I'm not in TKD and I'm not quite as old (36, nearly 37) but I can say that while you can improve your flexibility for sure and raise your kicks some, you'll never be like a 7 year old girl!  Similarly my kids are so flexible that it is hard to believe but after years of sitting or standing the same position and just plain age I bet they won't be so flexible either.  Will you ever be able to kick someone in the head now?  I don't know... some people can regain more flexibility than others but it is possible that you never will.  Good luck and do lots of stretching!

Oh, and something which is good in karate/kobudo is to have a partner help you stretch.  This definitely helps to open stuff up.


----------



## Dr. Mantis (Nov 16, 2008)

Take your stretching slow and gradually. Don't be in a hurry for results. I use my television watching time for stretching. 

Even if you're never able to kick high, stretching will help you feel better anyways.

Just take it slow and easy. Over several months of regular stretching you may begin to see gradual improvements. If you stop doing it though, the benefits will go away. So, even if you quit TKD, keep on exercising.


----------



## Drac (Nov 16, 2008)

All good responses that I cannot add to without repeating what was already said..


----------



## Tez3 (Nov 16, 2008)

You are only a couple of years younger than I was when I started, that was over 16 years ago. ( shudders quietly to herself lol). I've never been able to stretch very far and have never done kicks much above belt height but my low kicks are very good!
The advice you will get from MT is good always, many experienced people here. 
Enjoy your MA and don't compare yourself to anyone!


----------



## tshadowchaser (Nov 16, 2008)

First let me welcome you to MT.

Being older it is not fair to compare yourself to the kids, they just are more limber.

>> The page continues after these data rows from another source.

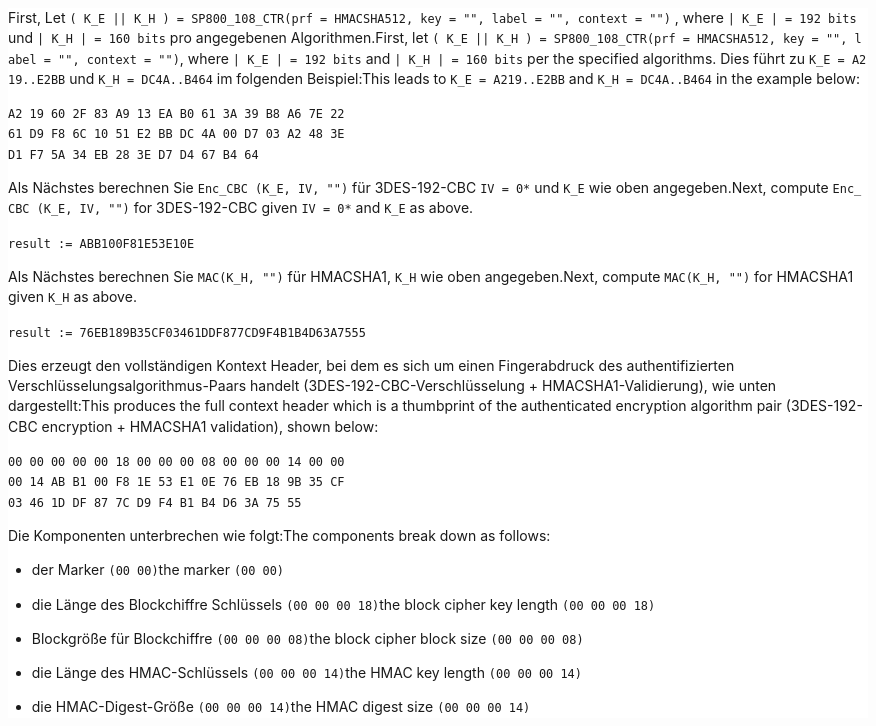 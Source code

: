 <span data-ttu-id="5dded-163">First, Let `( K_E || K_H ) = SP800_108_CTR(prf = HMACSHA512, key = "", label = "", context = "")` , where `| K_E | = 192 bits` und `| K_H | = 160 bits` pro angegebenen Algorithmen.</span><span class="sxs-lookup"><span data-stu-id="5dded-163">First, let `( K_E || K_H ) = SP800_108_CTR(prf = HMACSHA512, key = "", label = "", context = "")`, where `| K_E | = 192 bits` and `| K_H | = 160 bits` per the specified algorithms.</span></span> <span data-ttu-id="5dded-164">Dies führt zu `K_E = A219..E2BB` und `K_H = DC4A..B464` im folgenden Beispiel:</span><span class="sxs-lookup"><span data-stu-id="5dded-164">This leads to `K_E = A219..E2BB` and `K_H = DC4A..B464` in the example below:</span></span>

```
A2 19 60 2F 83 A9 13 EA B0 61 3A 39 B8 A6 7E 22
61 D9 F8 6C 10 51 E2 BB DC 4A 00 D7 03 A2 48 3E
D1 F7 5A 34 EB 28 3E D7 D4 67 B4 64
```

<span data-ttu-id="5dded-165">Als Nächstes berechnen Sie `Enc_CBC (K_E, IV, "")` für 3DES-192-CBC `IV = 0*` und `K_E` wie oben angegeben.</span><span class="sxs-lookup"><span data-stu-id="5dded-165">Next, compute `Enc_CBC (K_E, IV, "")` for 3DES-192-CBC given `IV = 0*` and `K_E` as above.</span></span>

`result := ABB100F81E53E10E`

<span data-ttu-id="5dded-166">Als Nächstes berechnen Sie `MAC(K_H, "")` für HMACSHA1, `K_H` wie oben angegeben.</span><span class="sxs-lookup"><span data-stu-id="5dded-166">Next, compute `MAC(K_H, "")` for HMACSHA1 given `K_H` as above.</span></span>

`result := 76EB189B35CF03461DDF877CD9F4B1B4D63A7555`

<span data-ttu-id="5dded-167">Dies erzeugt den vollständigen Kontext Header, bei dem es sich um einen Fingerabdruck des authentifizierten Verschlüsselungsalgorithmus-Paars handelt (3DES-192-CBC-Verschlüsselung + HMACSHA1-Validierung), wie unten dargestellt:</span><span class="sxs-lookup"><span data-stu-id="5dded-167">This produces the full context header which is a thumbprint of the authenticated encryption algorithm pair (3DES-192-CBC encryption + HMACSHA1 validation), shown below:</span></span>

```
00 00 00 00 00 18 00 00 00 08 00 00 00 14 00 00
00 14 AB B1 00 F8 1E 53 E1 0E 76 EB 18 9B 35 CF
03 46 1D DF 87 7C D9 F4 B1 B4 D6 3A 75 55
```

<span data-ttu-id="5dded-168">Die Komponenten unterbrechen wie folgt:</span><span class="sxs-lookup"><span data-stu-id="5dded-168">The components break down as follows:</span></span>

* <span data-ttu-id="5dded-169">der Marker `(00 00)`</span><span class="sxs-lookup"><span data-stu-id="5dded-169">the marker `(00 00)`</span></span>

* <span data-ttu-id="5dded-170">die Länge des Blockchiffre Schlüssels `(00 00 00 18)`</span><span class="sxs-lookup"><span data-stu-id="5dded-170">the block cipher key length `(00 00 00 18)`</span></span>

* <span data-ttu-id="5dded-171">Blockgröße für Blockchiffre `(00 00 00 08)`</span><span class="sxs-lookup"><span data-stu-id="5dded-171">the block cipher block size `(00 00 00 08)`</span></span>

* <span data-ttu-id="5dded-172">die Länge des HMAC-Schlüssels `(00 00 00 14)`</span><span class="sxs-lookup"><span data-stu-id="5dded-172">the HMAC key length `(00 00 00 14)`</span></span>

* <span data-ttu-id="5dded-173">die HMAC-Digest-Größe `(00 00 00 14)`</span><span class="sxs-lookup"><span data-stu-id="5dded-173">the HMAC digest size `(00 00 00 14)`</span></span>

As has been said take your time stretching at school and when at home.  

You may never be able to do some of the high kicks like the young ones but that should not be your goal.  Your goal should be to challenge yourself to be the best you can be over time.  IT dose take time.  Pace yourself but challenge yourself also. You will see results slowly (maybe slowly), so take each new achievement as a positive and work from there to the next level.
Congratulations on starting and the best to you in your training


----------



## level7 (Nov 16, 2008)

Thanks guys/gals. 

I'm the type that likes to dive right in and excel especially now since I'm older and have the experience and wisdom to get there faster. I'm so annoyed with my body. The mind is willing but the body is not  

Its frustrating to spar with 20-30 year olds and then get accused of kicking at their knees when I'm clearly trying to kick at their mid section LOL. It serves them right for being so young . Oh well looks like lots of stretching.


----------



## MasterWright (Nov 16, 2008)

Perhaps a little light stretching before your class, think about getting blood flow to the joints before moving fast. Muscles are 70 percent water so get them warm before stretching. 

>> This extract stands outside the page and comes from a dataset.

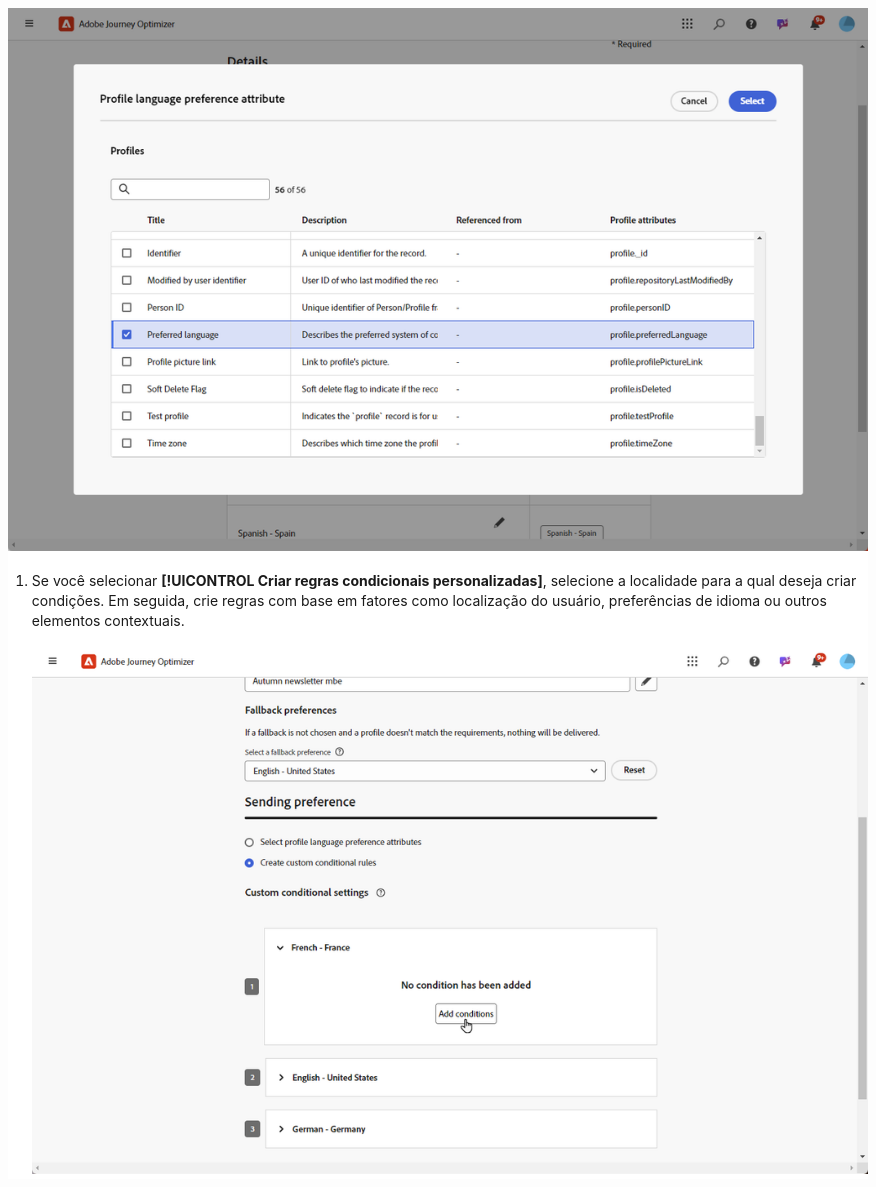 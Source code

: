    ![](assets/multilingual-settings-3.png)

1. Se você selecionar **[!UICONTROL Criar regras condicionais personalizadas]**, selecione a localidade para a qual deseja criar condições. Em seguida, crie regras com base em fatores como localização do usuário, preferências de idioma ou outros elementos contextuais.

   ![](assets/language_settings_3.png)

If you will yourself to relax when you stretch you should see instant results and understand. I live in Canada where it's cold during the winter and notice increased flexibility in the summer. So I work hard to increase that before the bad weather comes. Every year a little more, despite my age.

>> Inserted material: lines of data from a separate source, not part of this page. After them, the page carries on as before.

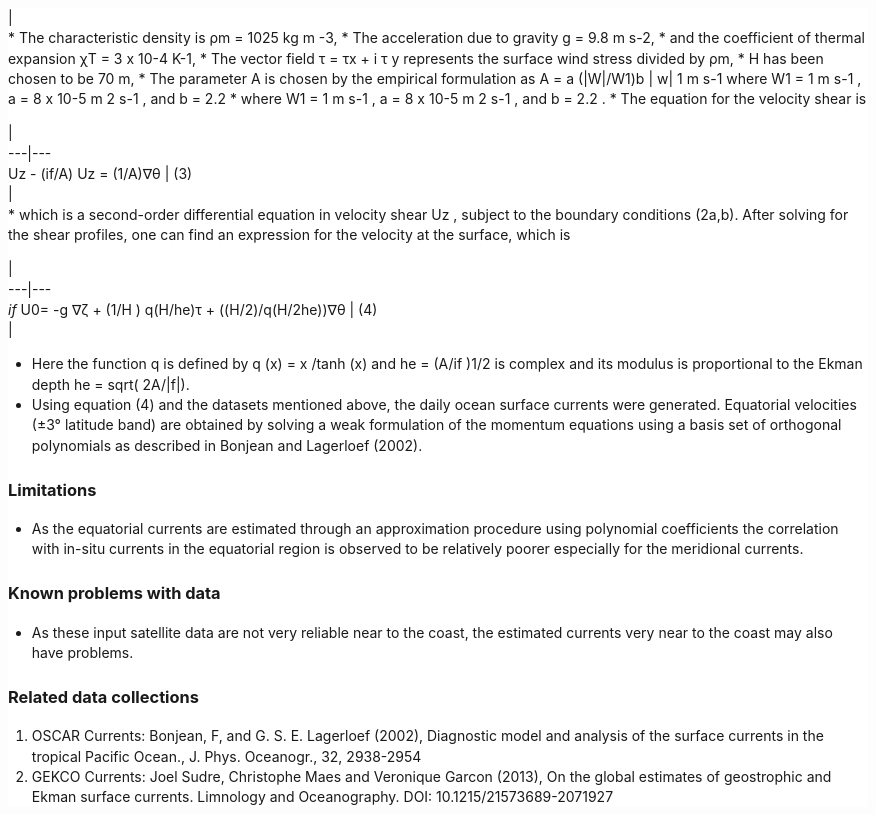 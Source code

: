 |   
    * The characteristic density is ρm = 1025 kg m -3,
    * The acceleration due to gravity g = 9.8 m s-2,
    * and the coefficient of thermal expansion χT = 3 x 10-4 K-1,
    * The vector field τ = τx + i τ y represents the surface wind stress divided by ρm,
    * H has been chosen to be 70 m,
    * The parameter A is chosen by the empirical formulation as A = a (|W|/W1)b | w| 1 m s-1 where W1 = 1 m s-1 , a = 8 x 10-5 m 2 s-1 , and b = 2.2
    * where W1 = 1 m s-1 , a = 8 x 10-5 m 2 s-1 , and b = 2.2 .
    * The equation for the velocity shear is

|   
---|---  
Uz - (if/A) Uz = (1/A)∇θ | (3)  
|   
    * which is a second-order differential equation in velocity shear Uz , subject to the boundary conditions (2a,b). After solving for the shear profiles, one can find an expression for the velocity at the surface, which is

|   
---|---  
_if_ U0= -g ∇ζ + (1/H ) q(H/he)τ + ((H/2)/q(H/2he))∇θ | (4)  
|   
  * Here the function q is defined by q (x) = x /tanh (x) and he = (A/if )1/2 is complex and its modulus is proportional to the Ekman depth he = sqrt( 2A/|f|).
  * Using equation (4) and the datasets mentioned above, the daily ocean surface currents were generated. Equatorial velocities (±3° latitude band) are obtained by solving a weak formulation of the momentum equations using a basis set of orthogonal polynomials as described in Bonjean and Lagerloef (2002).


### Limitations
  * As the equatorial currents are estimated through an approximation procedure using polynomial coefficients the correlation with in-situ currents in the equatorial region is observed to be relatively poorer especially for the meridional currents.


### Known problems with data
  * As these input satellite data are not very reliable near to the coast, the estimated currents very near to the coast may also have problems.


### Related data collections
  1. OSCAR Currents: Bonjean, F, and G. S. E. Lagerloef (2002), Diagnostic model and analysis of the surface currents in the tropical Pacific Ocean., J. Phys. Oceanogr., 32, 2938-2954
  2. GEKCO Currents: Joel Sudre, Christophe Maes and Veronique Garcon (2013), On the global estimates of geostrophic and Ekman surface currents. Limnology and Oceanography. DOI: 10.1215/21573689-2071927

Hope this is of some benefit.


----------



## MasterWright (Nov 16, 2008)

Oh Yes. Welcome to Martial talk and good luck!


----------



## Almost (Nov 16, 2008)

Yea stretching is going to do it for you. My suggestion is straddle splits. Just sit in that position for a while and learn to relax and go to both sides as well but try to keep low and keep your hips open when you move. I think that would help. Also ask your teacher for some good stretches that you can do. Being around for so long teachers are good resources.


----------



## hpulley (Nov 16, 2008)

I must say, I get the "keep the kicks above the belt" comment myself too and I think and ask, "why"?  Kicking someone in the knees is a valid self defense tactic though perhaps not allowed in competition TKD.  IMO you should be worried about your knees so don't expect me not to kick them!


----------



## fireman00 (Nov 16, 2008)

level7 said:


> Hey!
> 
> I on the other hand, have trouble kicking from the side. Unless my standing leg heel is pointed towards the target my kicks are low and painful at the hips. While I understand "painful" is subjective, it is not a sharp pain but more of a range of motion pain. Is this normal and will it get better with stretching and more practice or am I doomed to improve my hand strikes and blocks from kicks?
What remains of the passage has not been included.